Pasaba mi mano frente a mis ojos y veía el remanente que ellas dejaban como si mi piel desprendiera una bruma de energía. Esa neblina la veía en cualquier movimiento que surgía a mi alrededor, la rama de un árbol que se mecía, las hojas que caían de ellas y su trayectoria eran un espectáculo. La música le daba forma a cada objeto que miraba, las notas musicales bajas ensanchaban las formas y las altas las contraían. Tatuaba fractales con mis ojos a las plantas, al cielo y especialmente a las cortezas de los árboles que veía como laberintos naturales que se formaban en los troncos creando patrones de colores grisáceos y amarillentos. Tuve curiosidad por ir aún más allá y apoyé mi mano sobre la corteza de un árbol mientras cerraba los ojos (quería mantener la atención en mi interior), y en ese momento me empezó a invadir un sentimiento de unidad, de amalgamamiento y sinergia que me estremeció.
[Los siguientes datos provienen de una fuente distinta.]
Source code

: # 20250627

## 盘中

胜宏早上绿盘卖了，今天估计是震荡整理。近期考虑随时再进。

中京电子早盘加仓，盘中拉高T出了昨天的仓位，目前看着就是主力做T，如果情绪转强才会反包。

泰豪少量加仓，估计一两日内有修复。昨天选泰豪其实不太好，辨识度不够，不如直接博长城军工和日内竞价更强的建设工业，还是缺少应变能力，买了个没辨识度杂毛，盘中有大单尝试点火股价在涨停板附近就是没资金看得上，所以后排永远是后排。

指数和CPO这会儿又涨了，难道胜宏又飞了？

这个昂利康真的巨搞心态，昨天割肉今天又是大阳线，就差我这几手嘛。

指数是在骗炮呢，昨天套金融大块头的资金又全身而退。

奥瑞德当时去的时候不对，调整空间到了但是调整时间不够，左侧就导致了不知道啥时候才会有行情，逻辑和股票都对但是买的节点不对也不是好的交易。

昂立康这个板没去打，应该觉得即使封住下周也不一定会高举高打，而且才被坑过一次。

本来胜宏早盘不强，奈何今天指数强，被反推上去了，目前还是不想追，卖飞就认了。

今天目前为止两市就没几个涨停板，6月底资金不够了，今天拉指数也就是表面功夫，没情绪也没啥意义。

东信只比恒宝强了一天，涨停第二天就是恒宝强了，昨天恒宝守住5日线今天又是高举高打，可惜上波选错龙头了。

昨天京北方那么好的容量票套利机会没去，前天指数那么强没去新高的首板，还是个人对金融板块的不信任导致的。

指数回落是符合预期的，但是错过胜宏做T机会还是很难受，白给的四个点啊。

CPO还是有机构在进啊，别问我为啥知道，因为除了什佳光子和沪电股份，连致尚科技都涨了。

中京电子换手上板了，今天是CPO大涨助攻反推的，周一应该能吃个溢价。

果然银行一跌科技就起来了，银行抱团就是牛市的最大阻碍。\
Sentía en mis yemas cómo el relieve del árbol se plegaba y cambiaba de forma; su energía era tan evidente, tan transparente que parecía que siempre estuvo ahí esperando ese momento. Cuando abrí los ojos pude ver mi mano que seguía apoyada sobre él, pero ya no era la misma sensación de la piel posada en cualquier superficie sólida. La realidad estaba distorsionada por completo y mi mano comenzó a derretirse sobre la corteza. Mi imaginación volaba; veía un líquido rosáceo recorrer los surcos y grietas del árbol como si fuera una resina, era la piel de mis dedos fusionándose con esa entidad vegetal.
No solo fue sorprendente experimentarlo, sino que marcó un punto y aparte de lo que sería la experiencia. Me di cuenta que mi ego había sido disuelto por completo porque no me percibía más a mí mismo como una individualidad, como la persona que creía ser, sino que mis sentidos iban más allá de los límites de mi cuerpo. El “yo” era una creencia que se diluyó en mi mente, mi alma formaba parte de “ellos”, de cada objeto mineral, vegetal o animal que me rodeara. Todo estaba en movimiento, todo me hablaba y quería mi atención para perpetuarse en mí. Me sentía un imán de materia y un espejo del tiempo. Estuve y estaba. Mi presencia estaba aquí y allá porque no había espacio que me separa de nada, todo estaba unido. Imaginaba los insectos, las flores, las ramas y las piedras como gotas de agua en un océano y yo un pez que nadaba sobre ellas.
Saborear y oler el viento era exquisito. Memorias no paraban de llegarme y hacían que mi atención esté fragmentada en cada recuerdo; estaba en mi infancia, en mi jardín, la escuela, en las vacaciones pasadas y cada uno de esos lugares venía cargado de emociones. Lloraba de felicidad por la electricidad de la vida que dentro de mí recorría. Estaba en cada recóndito rincón de mi memoria.
No quería dejar de sumergirme en mi conciencia, así que decidí mirar al cielo y dejar que mis pupilas escucharan la infinidad de la luz que acariciaban las nubes, pero ya no eran figuras esponjosas en el cielo, veía romboides y triángulos celestiales encajando una y otra vez sin cesar. Definitivamente era ver un caleidoscopio lumínico en el firmamento.
Me preguntaba: ¿Hasta qué punto es mi imaginación la que crea esto? Porque sabía que lo que estaba experimentando era una realidad, igual y paralela a la que vivimos todos. Quizás superpuesta. Entendí que la realidad es la que crea uno. El viaje es un acto de creación divina, de introspección y de auto-conocimiento. Supe que todo eso que observaba provenía de mi interior y de lo más profundo de mi alma, y que era una manera de que mi alma se comunicase consigo misma.